This created world is first a sanctuary. “Heaven is My throne, and earth is My footstool” (Isaiah 66:1; Acts 7:49). Above the firmament is the heaven of heavens, the throne-room of God, and the Heavenly Jerusalem; beneath the firmament stretches the visible sky with its sun, moon, and stars; below that sky rise the seas and the dry land, called “earth.” The structure is temple-like. The highest heaven beyond the firmament corresponds to the most holy place where the city of God and His throne stands. The visible heavens, with their lights set in the firmament, correspond to the holy place where priestly lamps shine. The earth beneath, with its seas and lands and peoples, corresponds to the outer court where creation draws near. The tabernacle is not an architectural invention but a miniature copy of this already-given pattern: a veiled realm above, a lamp-filled inner space, and an outer court on earth (Exodus 25:8–9; 1 Kings 8:27; Hebrews 8:5). From the beginning, then, the cosmos is arranged as a tabernacle in which God will dwell with His sons and daughters along with all His creatures—a cosmic sanctuary ordered for His presence.

Here we are viewing the tabernacle pattern at the widest, cosmic scale: the heaven of heavens as the most holy place, the visible heavens as the holy place, and the earth as the outer court of God’s great house. Within this highest heaven stands the Heavenly Jerusalem, “the city of the living God,” the concentrated center of His dwelling and government (Hebrews 12:22–23). Just as the temple in earthly Jerusalem contained the most holy place where God’s glory dwelt between the cherubim, so the heaven of heavens—the Third Heaven—houses the Heavenly Jerusalem as the true sanctuary of His throne. The Royal Priesthood will not simply enter “heaven” in a vague sense, but the specific city where the throne of God stands and where the church of the firstborn is enrolled. In the Eighth Day this city will be “established as the highest of the mountains, and shall be lifted up above the hills,” the center from which law and light go forth to the renewed earth (Isaiah 2:2–3 ESV).

Yet this sanctuary is also a womb. When God divides the waters and establishes the firmament in their midst, He forms a hollow, protective chamber in which life can be conceived, nurtured, and brought to birth. The “great deep” surrounds creation like waters around a child, while the firmament arches over it like a protective membrane.

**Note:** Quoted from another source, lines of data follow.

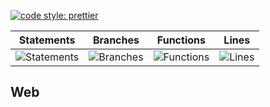 [![code style: prettier](https://img.shields.io/badge/code_style-prettier-ff69b4.svg?style=flat-square)](https://github.com/prettier/prettier)

| Statements                                    | Branches                                  | Functions                                   | Lines                               |
| --------------------------------------------- | ----------------------------------------- | ------------------------------------------- | ----------------------------------- |
| ![Statements](https://img.shields.io/badge/Coverage-64.57%25-red.svg 'Make me better!') | ![Branches](https://img.shields.io/badge/Coverage-54.32%25-red.svg 'Make me better!') | ![Functions](https://img.shields.io/badge/Coverage-48.68%25-red.svg 'Make me better!') | ![Lines](https://img.shields.io/badge/Coverage-65.44%25-red.svg 'Make me better!') |

## Web
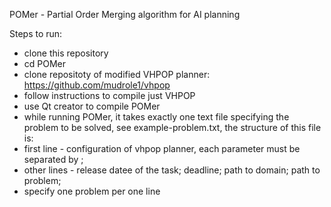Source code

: POMer - Partial Order Merging algorithm for AI planning

Steps to run:

* clone this repository
* cd POMer
* clone repositoty of modified VHPOP planner: https://github.com/mudrole1/vhpop
* follow instructions to compile just VHPOP
* use Qt creator to compile POMer
* while running POMer, it takes exactly one text file specifying the problem to be solved, see example-problem.txt, the structure of this file is:
* first line - configuration of vhpop planner, each parameter must be separated by ; 
* other lines - release datee of the task; deadline; path to domain; path to problem;
* specify one problem per one line
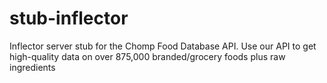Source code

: # stub-inflector
Inflector server stub for the Chomp Food Database API. Use our API to get high-quality data on over 875,000 branded/grocery foods plus raw ingredients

Scripture itself reaches for birth language to describe God’s work with the world. The sea is pictured as a newborn pushed out from the womb and wrapped in clouds as swaddling cloths (Job 38:8–9). Israel is warned not to forget “the God who fathered you” and “the God who gave you birth” (Deuteronomy 32:18). The prophets liken Zion to a woman in labor and speak of the earth casting out the dead as from a womb (Isaiah 26:17–19; 66:7–9). The Apostle says that “the whole creation groans and labors with birth pangs together until now,” waiting for “the revealing of the sons of God” (Romans 8:19–22). The Lord Jesus Himself compares the anguish of the present time to a woman in travail whose sorrow turns to joy when “a human being has been born into the world” (John 16:21).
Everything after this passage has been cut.